■ Task prompt
Find every line containing the word "Mích" in the records below; report only how many there are.

Saved data entries:
++++++++++++++++++++

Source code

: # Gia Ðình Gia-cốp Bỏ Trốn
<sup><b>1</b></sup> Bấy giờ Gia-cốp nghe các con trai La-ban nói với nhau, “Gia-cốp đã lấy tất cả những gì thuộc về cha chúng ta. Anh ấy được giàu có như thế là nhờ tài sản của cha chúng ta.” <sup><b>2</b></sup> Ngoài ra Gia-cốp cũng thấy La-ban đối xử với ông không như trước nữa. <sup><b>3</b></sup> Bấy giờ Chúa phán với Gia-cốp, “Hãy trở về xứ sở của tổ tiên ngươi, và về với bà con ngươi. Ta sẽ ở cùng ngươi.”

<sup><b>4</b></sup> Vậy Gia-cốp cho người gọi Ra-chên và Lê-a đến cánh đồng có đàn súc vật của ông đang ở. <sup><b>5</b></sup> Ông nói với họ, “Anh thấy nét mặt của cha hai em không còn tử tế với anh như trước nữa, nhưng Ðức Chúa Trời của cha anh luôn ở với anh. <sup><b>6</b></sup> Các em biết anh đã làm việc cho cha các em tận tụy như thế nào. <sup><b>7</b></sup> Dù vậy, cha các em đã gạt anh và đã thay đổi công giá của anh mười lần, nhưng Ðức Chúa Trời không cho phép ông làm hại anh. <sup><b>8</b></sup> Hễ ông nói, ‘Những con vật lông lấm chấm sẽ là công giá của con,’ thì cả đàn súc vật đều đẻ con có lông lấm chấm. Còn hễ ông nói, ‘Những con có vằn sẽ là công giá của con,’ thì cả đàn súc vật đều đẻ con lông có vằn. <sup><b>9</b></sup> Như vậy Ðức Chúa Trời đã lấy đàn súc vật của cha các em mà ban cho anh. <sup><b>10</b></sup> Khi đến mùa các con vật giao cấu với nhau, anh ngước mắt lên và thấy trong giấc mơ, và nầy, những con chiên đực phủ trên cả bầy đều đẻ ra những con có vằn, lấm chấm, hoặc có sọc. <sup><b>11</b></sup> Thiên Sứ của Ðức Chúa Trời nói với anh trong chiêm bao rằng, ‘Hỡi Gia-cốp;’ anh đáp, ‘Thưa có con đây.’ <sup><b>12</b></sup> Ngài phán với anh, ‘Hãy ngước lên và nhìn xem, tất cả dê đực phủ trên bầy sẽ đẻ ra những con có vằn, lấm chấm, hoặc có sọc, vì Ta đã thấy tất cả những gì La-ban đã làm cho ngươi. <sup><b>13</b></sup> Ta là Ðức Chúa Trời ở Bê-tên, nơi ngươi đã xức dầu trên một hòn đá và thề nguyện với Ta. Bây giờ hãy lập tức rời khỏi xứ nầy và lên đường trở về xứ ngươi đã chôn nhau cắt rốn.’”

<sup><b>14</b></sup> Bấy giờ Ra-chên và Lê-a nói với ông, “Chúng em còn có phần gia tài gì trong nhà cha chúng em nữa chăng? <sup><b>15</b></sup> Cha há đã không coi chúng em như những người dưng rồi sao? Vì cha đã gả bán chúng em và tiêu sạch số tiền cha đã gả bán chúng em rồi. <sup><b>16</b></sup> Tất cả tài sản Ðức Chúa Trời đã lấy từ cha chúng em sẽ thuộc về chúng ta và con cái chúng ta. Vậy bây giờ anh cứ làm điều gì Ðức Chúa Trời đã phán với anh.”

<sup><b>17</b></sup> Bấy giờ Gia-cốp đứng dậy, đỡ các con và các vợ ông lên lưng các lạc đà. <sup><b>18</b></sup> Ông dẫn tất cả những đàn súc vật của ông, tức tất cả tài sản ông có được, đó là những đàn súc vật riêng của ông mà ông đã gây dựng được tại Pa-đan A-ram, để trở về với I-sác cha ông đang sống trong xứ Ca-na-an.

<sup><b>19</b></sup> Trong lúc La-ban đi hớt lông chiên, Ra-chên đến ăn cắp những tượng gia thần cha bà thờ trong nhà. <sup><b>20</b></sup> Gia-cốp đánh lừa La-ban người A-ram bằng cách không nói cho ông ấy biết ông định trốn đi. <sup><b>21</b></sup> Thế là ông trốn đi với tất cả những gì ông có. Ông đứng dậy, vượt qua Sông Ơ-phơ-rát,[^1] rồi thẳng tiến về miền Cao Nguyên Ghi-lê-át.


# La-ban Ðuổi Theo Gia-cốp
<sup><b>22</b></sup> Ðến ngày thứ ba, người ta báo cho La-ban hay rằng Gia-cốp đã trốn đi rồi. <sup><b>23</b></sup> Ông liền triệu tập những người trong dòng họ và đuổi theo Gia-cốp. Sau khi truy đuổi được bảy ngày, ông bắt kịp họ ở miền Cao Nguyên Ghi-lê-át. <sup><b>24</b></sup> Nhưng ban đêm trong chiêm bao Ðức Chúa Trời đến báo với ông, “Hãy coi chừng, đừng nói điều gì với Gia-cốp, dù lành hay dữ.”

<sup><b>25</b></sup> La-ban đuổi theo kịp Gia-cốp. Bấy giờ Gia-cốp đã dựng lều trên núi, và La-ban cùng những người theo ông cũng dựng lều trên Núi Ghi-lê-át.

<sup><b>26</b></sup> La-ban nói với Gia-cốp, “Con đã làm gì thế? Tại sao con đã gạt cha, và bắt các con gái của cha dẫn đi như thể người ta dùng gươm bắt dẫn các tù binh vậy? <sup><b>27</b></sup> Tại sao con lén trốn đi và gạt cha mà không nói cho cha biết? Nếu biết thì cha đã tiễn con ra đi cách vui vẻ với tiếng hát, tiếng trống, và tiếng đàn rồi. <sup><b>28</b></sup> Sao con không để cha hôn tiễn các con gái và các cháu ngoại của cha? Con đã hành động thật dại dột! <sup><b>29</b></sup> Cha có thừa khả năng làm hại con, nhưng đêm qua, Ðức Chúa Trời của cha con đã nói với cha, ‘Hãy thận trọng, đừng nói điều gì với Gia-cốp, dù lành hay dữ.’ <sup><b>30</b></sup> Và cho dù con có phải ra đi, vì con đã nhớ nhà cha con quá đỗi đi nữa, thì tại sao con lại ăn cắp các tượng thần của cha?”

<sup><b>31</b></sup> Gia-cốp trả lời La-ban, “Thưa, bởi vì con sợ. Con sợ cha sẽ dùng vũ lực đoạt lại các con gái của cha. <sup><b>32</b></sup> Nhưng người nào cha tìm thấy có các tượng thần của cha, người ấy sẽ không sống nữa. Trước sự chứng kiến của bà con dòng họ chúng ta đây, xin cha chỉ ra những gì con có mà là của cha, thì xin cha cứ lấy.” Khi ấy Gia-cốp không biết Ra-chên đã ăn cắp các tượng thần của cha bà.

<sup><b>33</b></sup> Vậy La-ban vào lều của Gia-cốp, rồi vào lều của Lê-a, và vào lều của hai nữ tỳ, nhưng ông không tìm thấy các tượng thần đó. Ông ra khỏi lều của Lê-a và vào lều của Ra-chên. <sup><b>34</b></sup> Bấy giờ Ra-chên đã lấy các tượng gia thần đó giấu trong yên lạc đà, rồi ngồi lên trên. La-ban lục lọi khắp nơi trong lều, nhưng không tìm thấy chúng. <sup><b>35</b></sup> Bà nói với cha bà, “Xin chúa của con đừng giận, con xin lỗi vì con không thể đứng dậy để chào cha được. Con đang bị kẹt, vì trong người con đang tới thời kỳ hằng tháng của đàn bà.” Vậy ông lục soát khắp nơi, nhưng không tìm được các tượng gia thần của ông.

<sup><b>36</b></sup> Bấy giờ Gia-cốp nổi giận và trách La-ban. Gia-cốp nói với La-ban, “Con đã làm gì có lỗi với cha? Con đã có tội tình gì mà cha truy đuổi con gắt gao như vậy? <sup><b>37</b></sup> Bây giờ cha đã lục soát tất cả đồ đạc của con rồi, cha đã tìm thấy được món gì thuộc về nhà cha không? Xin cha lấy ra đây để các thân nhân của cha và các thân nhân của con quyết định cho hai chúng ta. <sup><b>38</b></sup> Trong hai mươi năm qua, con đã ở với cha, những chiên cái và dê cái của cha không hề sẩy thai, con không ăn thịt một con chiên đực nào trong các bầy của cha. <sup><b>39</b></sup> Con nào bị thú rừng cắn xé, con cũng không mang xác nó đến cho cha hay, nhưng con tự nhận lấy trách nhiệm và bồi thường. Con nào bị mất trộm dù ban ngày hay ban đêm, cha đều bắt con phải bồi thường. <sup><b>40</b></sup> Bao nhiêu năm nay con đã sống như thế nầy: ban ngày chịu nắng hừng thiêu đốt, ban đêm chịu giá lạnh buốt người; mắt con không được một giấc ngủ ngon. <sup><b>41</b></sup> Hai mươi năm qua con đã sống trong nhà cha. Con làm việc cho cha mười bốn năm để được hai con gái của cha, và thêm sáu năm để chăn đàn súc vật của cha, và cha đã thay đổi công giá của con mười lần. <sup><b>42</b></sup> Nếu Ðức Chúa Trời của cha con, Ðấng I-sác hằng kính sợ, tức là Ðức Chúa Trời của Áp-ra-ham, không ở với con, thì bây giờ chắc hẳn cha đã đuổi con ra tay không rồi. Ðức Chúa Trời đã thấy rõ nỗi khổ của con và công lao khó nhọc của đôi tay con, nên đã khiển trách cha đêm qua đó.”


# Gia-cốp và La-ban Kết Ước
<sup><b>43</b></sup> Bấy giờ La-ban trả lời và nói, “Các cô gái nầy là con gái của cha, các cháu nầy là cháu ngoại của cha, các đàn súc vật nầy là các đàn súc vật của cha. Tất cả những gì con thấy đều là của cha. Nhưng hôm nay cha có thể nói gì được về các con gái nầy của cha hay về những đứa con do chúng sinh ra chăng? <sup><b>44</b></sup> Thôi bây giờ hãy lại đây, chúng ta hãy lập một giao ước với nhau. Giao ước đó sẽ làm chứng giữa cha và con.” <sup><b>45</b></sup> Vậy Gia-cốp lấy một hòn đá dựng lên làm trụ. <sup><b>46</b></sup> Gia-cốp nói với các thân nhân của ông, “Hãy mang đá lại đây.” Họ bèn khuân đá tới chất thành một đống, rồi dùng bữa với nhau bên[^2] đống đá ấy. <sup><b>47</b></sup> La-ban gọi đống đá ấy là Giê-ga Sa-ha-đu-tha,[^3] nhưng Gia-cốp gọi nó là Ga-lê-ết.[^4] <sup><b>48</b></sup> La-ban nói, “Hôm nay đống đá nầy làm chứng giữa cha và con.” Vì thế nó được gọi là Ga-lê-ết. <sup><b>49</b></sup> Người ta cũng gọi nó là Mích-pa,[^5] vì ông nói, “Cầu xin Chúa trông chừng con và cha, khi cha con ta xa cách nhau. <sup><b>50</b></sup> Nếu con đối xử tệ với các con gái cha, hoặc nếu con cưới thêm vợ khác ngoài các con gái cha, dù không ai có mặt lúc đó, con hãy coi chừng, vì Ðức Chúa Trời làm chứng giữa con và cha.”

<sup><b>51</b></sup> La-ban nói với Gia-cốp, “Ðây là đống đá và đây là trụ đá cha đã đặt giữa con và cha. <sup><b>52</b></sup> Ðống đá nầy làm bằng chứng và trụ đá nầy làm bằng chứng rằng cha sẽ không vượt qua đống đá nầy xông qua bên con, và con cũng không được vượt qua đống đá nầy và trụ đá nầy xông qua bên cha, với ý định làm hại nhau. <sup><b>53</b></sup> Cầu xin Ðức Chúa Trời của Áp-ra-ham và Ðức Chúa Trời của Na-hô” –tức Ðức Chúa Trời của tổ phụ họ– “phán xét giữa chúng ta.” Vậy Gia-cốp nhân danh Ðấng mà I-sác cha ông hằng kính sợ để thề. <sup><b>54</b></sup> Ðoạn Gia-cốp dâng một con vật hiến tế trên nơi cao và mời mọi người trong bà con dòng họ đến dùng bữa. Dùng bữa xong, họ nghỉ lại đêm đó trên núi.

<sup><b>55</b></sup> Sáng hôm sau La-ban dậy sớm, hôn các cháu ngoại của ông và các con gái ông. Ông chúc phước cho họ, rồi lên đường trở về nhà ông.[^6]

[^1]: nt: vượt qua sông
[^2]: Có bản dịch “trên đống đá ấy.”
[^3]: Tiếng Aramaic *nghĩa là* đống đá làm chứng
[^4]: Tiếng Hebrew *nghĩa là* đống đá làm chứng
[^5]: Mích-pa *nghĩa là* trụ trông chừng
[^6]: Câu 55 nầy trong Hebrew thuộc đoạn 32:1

++++++++++++++++++++

■ Task result
2